Utilizzo il caffè disciolto nell’acqua come fosse un acquerello, lasciando libertà controllata alle pennellate che nell’accarezzare il tessuto e sul legno si dilatano e si sfrangiano in modo casuale, viaggiando tra la consapevolezza del mio gesto controllato e lo straordinario evolversi casuale di quelle macchie dalle quali faccio emergere i tratti di volti che altrimenti non ricorderebbe più nessuno.
Sono i volti i protagonisti delle tue opere. Da chi è composta questa “Folla”? E cosa vuole dire allo spettatore?
“Folla” sono voci, striscioni di protesta, slogan, manifestazioni di massa, volti e soprattutto presenza. In qualsiasi azione o gesto, singolare o collettivo che sia, siamo prima di tutto rappresentati dal nostro volto. Non sono importanti i nomi, qualsiasi messaggio si voglia divulgare non esiste miglior mezzo di un volto, di uno sguardo. E più sguardi sono rivolti verso di noi, più forte sarà la voce del messaggio che giungerà alle orecchie dello spettatore.

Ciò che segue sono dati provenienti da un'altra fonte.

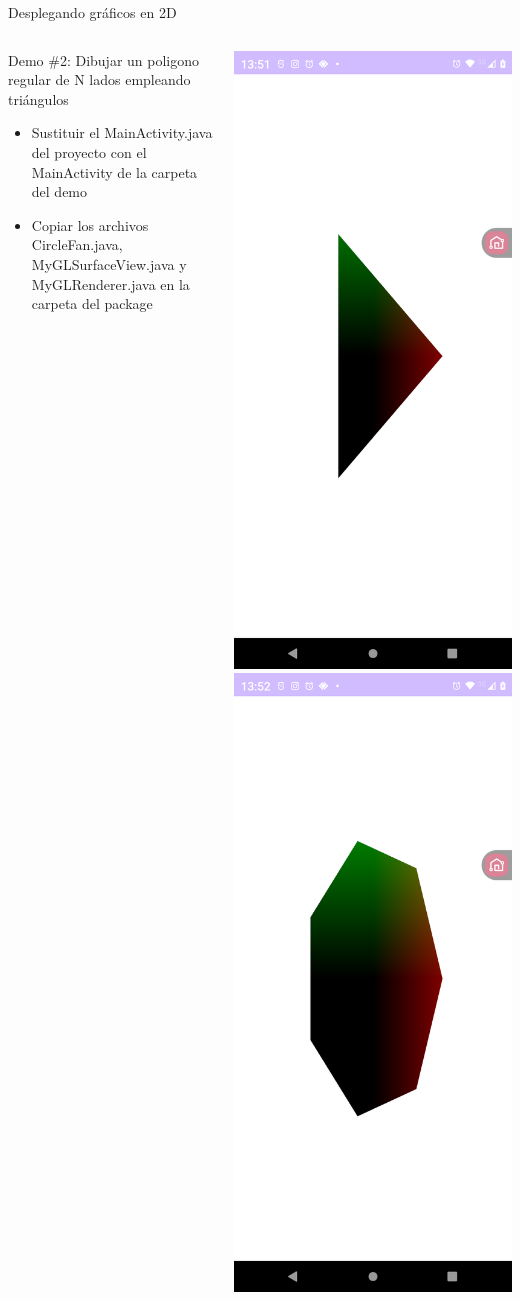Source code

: \documentclass[aspectratio=169,compress]{beamer}
\begin{document}
\begin{frame}{Desplegando gráficos en 2D}

\begin{columns}
\begin{column}{0.5\textwidth}
\begin{block}{Demo \#2: Dibujar un poligono regular de N lados empleando triángulos}
\begin{itemize}
\item Sustituir el MainActivity.java del proyecto con el MainActivity de la carpeta del demo
\item Copiar los archivos CircleFan.java, MyGLSurfaceView.java y MyGLRenderer.java en la carpeta del package
\end{itemize}
\end{block}
\end{column}
\begin{column}{0.5\textwidth}
\begin{center}
\includegraphics[width=0.35\linewidth]{PantallazosDemoTaller/Demo02-1.png}
\includegraphics[width=0.35\linewidth]{PantallazosDemoTaller/Demo02-3.png}

\end{center}
\end{column}
\end{columns}
\end{frame}
\end{document}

Perché è immersa nel caffè della tela? Questa bevanda, in fondo, è la protagonista del quadro con i suoi profumi e i ricordi che suscita, o forse no?
Credo che il caffè sia uno tra i profumi più comuni e riconosciuti da chiunque. La peculiarità di questo profumo sta nel riuscire a far scattare nella memoria personale di ognuno di noi ricordi spesso molto intimi, famigliari e nostalgici. È attraverso l’utilizzo di questo mezzo sensoriale che vorrei riuscire a legare l’immagine di un ricordo sconosciuto alle emozioni dello spettatore: è come se quelle macchie di caffè con il loro profumi riuscissero a sovrastare gli odori di quel momento, di quel ricordo, permettendo al fruitore di sentirsi coinvolto, perché quel profumo è anche un suo ricordo.

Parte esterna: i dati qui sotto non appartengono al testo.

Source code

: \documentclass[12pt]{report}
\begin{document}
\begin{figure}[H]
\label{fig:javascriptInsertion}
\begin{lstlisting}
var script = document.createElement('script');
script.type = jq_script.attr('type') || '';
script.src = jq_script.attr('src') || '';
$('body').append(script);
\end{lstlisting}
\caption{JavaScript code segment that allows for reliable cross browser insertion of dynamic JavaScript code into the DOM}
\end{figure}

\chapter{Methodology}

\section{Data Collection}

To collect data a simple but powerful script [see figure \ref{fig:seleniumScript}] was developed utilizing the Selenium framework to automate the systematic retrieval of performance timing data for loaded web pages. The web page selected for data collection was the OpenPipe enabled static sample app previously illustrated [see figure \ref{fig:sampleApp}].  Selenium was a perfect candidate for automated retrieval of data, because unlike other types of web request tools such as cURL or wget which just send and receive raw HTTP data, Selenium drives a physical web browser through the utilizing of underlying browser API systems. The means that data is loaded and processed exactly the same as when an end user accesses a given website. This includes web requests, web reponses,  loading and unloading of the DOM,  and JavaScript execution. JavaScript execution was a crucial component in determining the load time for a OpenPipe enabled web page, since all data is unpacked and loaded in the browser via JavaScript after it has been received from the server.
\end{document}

“Facciamo un ‘77” è il tema di RAM 2017. Cosa significa per te questo ’77 e come hai affrontato in arte un anno forse così lontano dal presente?

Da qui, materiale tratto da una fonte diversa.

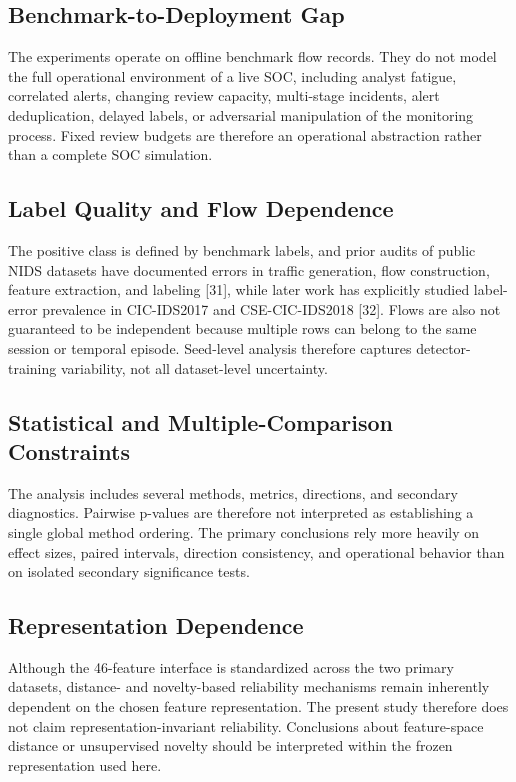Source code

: \documentclass[conference]{IEEEtran}
\begin{document}
\subsection{Benchmark-to-Deployment Gap}

The experiments operate on offline benchmark flow records. They do not model the full operational environment of a live SOC, including analyst fatigue, correlated alerts, changing review capacity, multi-stage incidents, alert deduplication, delayed labels, or adversarial manipulation of the monitoring process. Fixed review budgets are therefore an operational abstraction rather than a complete SOC simulation.

\subsection{Label Quality and Flow Dependence}

The positive class is defined by benchmark labels, and prior audits of public NIDS datasets have documented errors in traffic generation, flow construction, feature extraction, and labeling [31], while later work has explicitly studied label-error prevalence in CIC-IDS2017 and CSE-CIC-IDS2018 [32]. Flows are also not guaranteed to be independent because multiple rows can belong to the same session or temporal episode. Seed-level analysis therefore captures detector-training variability, not all dataset-level uncertainty.

\subsection{Statistical and Multiple-Comparison Constraints}

The analysis includes several methods, metrics, directions, and secondary diagnostics. Pairwise p-values are therefore not interpreted as establishing a single global method ordering. The primary conclusions rely more heavily on effect sizes, paired intervals, direction consistency, and operational behavior than on isolated secondary significance tests.

\subsection{Representation Dependence}

Although the 46-feature interface is standardized across the two primary datasets, distance- and novelty-based reliability mechanisms remain inherently dependent on the chosen feature representation. The present study therefore does not claim representation-invariant reliability. Conclusions about feature-space distance or unsupervised novelty should be interpreted within the frozen representation used here.
\end{document}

Apparentemente il ’77 è proprio una di quelle fotografie in bianco e nero, un po’ sbiadite di un passato vissuto da altri. Rappresenta sicuramente un momento storico ben lontano da ciò che vive la mia generazione. Ho dovuto affrontare l’argomento documentandomi per evitare banalità e per approfondire aspetti del periodo prima a me poco chiari. È stato un tema difficile del quale ho voluto evidenziare l’unità collettiva che permise ai giovani di esser attori del cambiamento evitando il naufragio facendo esplodere voce e creatività.
Una domanda che non manca mai nelle nostre interviste: che cosa è per te la bellezza?
Bellezza è un’identità nascosta dal segreto, dal mistero, dall’apparenza. È quello stadio di galleggiamento dell’anima in cui l’emozionarsi dello spettatore è un’azione inconsapevole e involontaria. È quel momento in cui davanti ad un’opera ti senti fragile, malinconico, in uno stato di sospensione del giudizio, in cui il tuo sguardo si sofferma su qualcosa di riconoscibile e allo stesso tempo talmente bello da stupirci come se vedessimo per la prima volta.